CCD purchased from Defendant Liberty Mutual Fire Insurance Company a Builder’s Risk insurance policy. RMP submitted a claim to Liberty seeking coverage under the policy. RMP then ended up filing suit against Liberty seeking coverage, and alleged claims for breach of contract, insurance bad faith, and a declaratory judgment on the question of insurance coverage.
The district court granted summary judgment in Liberty’s favor on the basis that RMP’s claim was not entitled to coverage under the policy. RMP appealed.
The Liberty policy provided protection against “direct physical loss or damage caused by a covered peril to buildings or structures while in the course of construction, erection, or fabrication.” It defined “covered perils” as “risks of direct physical loss or damage unless the loss is limited or caused by a peril that is excluded.”
One of the policy’s exclusions was for “loss or damage consisting of, caused by, or resulting from any act, defect, error, or omission (negligent or not) relating to design, specifications, construction, materials, or workmanship.” On appeal, RMP conceded that its claim and work fell within the scope of that exclusion.
However, it argued that coverage was restored by the following exclusion to that exclusion: “if an act, defect, error, or omission as described above results in a covered peril, Liberty does cover the loss or damage caused by that covered peril.”

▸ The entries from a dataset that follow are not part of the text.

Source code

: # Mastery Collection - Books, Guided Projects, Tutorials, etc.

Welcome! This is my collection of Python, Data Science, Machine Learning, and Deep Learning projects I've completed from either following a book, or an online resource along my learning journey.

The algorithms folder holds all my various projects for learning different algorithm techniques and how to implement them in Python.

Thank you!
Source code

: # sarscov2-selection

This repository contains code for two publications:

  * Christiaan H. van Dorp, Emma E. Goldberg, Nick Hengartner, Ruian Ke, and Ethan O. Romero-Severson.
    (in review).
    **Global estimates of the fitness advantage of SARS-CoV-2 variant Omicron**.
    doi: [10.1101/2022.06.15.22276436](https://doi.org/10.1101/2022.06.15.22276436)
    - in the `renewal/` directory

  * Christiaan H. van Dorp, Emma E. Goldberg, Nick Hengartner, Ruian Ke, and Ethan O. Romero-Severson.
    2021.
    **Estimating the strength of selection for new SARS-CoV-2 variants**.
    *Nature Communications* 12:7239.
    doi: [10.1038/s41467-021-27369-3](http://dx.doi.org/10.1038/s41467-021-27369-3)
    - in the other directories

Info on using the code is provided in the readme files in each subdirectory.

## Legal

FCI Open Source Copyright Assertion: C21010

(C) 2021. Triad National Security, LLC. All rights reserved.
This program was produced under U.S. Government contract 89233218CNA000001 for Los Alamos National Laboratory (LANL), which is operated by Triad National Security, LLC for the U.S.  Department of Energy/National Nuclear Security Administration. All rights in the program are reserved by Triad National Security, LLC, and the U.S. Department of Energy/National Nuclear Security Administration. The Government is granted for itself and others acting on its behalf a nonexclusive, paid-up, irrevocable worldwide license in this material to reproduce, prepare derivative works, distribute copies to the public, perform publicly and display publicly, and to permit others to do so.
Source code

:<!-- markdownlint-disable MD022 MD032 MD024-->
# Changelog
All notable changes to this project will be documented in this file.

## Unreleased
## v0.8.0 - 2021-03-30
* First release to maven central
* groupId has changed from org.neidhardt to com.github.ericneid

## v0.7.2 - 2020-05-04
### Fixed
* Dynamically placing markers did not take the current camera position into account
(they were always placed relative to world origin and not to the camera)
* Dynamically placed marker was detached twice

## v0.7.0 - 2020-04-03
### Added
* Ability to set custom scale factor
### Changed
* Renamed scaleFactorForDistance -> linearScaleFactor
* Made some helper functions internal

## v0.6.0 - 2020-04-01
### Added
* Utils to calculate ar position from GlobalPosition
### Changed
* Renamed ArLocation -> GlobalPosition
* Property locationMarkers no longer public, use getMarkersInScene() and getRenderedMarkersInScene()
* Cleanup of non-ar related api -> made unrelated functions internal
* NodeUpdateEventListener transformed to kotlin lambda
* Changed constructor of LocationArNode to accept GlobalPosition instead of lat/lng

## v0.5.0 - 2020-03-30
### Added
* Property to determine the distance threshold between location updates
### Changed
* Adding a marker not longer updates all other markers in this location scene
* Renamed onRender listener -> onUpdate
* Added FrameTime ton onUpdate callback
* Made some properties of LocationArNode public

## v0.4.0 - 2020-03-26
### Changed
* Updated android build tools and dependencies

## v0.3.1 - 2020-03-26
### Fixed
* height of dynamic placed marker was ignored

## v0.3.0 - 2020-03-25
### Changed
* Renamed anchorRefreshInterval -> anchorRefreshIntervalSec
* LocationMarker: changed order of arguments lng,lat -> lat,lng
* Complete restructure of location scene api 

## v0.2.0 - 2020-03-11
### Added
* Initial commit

The Tenth Circuit Court of Appeals disagreed with RMP’s position. “Several courts have concluded that the above-quoted and similar resulting-loss exceptions function to restore coverage only when an excluded peril leads to loss from an independent non-excluded peril.” The Court explained: “For instance, one line of cases holds that there is coverage only if the first, excluded cause results in a separate, covered cause in an unforeseeable way, as when a water leak caused by defective construction shorts an electrical socket and causes a fire, but not when the second cause is the foreseeable result of the first, excluded cause, as when defective construction causes a water leak that in turn causes water damage.”
Regardless of the interpretation, the Court ruled that “the exception cannot be allowed to swallow the exclusion. Thus, a resulting-loss exception to a defective-workmanship exclusion does not provide coverage for the costs of repairing or replacing defectively designed or constructed parts of the structure; rather, the exception only restores coverage for damage sustained when the defective workmanship becomes the cause of additional, separate damage.” As such, the grant of summary judgment in Liberty’s favor was affirmed.
Rocky Mountain Prestress, LLC v. Liberty Mutual Fire Insurance Co., 960 F.3d 1255 (10th Cir., decided June 2, 2020).